==== SUPPLIED ENTRIES ====
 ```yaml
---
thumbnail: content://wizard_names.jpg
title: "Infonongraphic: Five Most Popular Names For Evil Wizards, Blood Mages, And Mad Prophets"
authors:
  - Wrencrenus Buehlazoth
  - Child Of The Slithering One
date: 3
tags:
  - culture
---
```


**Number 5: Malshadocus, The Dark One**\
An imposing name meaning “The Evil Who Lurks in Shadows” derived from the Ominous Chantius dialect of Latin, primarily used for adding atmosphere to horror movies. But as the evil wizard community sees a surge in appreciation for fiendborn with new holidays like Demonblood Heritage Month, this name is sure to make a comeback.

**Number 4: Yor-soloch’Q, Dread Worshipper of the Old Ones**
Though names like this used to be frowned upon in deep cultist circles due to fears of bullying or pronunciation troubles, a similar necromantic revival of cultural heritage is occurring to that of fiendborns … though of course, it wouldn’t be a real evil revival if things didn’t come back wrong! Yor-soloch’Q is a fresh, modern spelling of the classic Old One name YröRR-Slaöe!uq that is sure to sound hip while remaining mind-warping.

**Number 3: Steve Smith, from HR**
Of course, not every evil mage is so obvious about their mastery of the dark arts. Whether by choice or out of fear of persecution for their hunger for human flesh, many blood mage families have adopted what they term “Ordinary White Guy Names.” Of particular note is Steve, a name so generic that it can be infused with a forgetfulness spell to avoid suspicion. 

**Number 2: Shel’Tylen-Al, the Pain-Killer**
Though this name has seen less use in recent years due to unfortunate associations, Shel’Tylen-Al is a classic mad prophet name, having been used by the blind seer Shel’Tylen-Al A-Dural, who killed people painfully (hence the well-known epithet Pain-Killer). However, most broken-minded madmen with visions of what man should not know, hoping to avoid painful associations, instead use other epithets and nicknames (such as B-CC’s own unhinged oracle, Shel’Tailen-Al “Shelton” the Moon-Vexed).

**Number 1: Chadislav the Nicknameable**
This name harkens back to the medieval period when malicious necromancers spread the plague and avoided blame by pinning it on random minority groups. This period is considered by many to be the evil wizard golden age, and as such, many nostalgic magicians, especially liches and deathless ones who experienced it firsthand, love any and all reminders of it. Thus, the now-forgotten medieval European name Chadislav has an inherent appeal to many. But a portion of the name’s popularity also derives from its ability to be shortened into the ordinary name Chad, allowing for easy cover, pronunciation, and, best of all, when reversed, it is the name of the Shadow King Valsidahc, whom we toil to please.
====
— TASK BRIEF —
Return nothing but the lines from the top of the records above through the line that has "the Old Ones**". Keep each one exact.

— RESPONSE TO THIS EXERCISE —
 ```yaml
---
thumbnail: content://wizard_names.jpg
title: "Infonongraphic: Five Most Popular Names For Evil Wizards, Blood Mages, And Mad Prophets"
authors:
  - Wrencrenus Buehlazoth
  - Child Of The Slithering One
date: 3
tags:
  - culture
---
```


**Number 5: Malshadocus, The Dark One**\
An imposing name meaning “The Evil Who Lurks in Shadows” derived from the Ominous Chantius dialect of Latin, primarily used for adding atmosphere to horror movies. But as the evil wizard community sees a surge in appreciation for fiendborn with new holidays like Demonblood Heritage Month, this name is sure to make a comeback.

**Number 4: Yor-soloch’Q, Dread Worshipper of the Old Ones**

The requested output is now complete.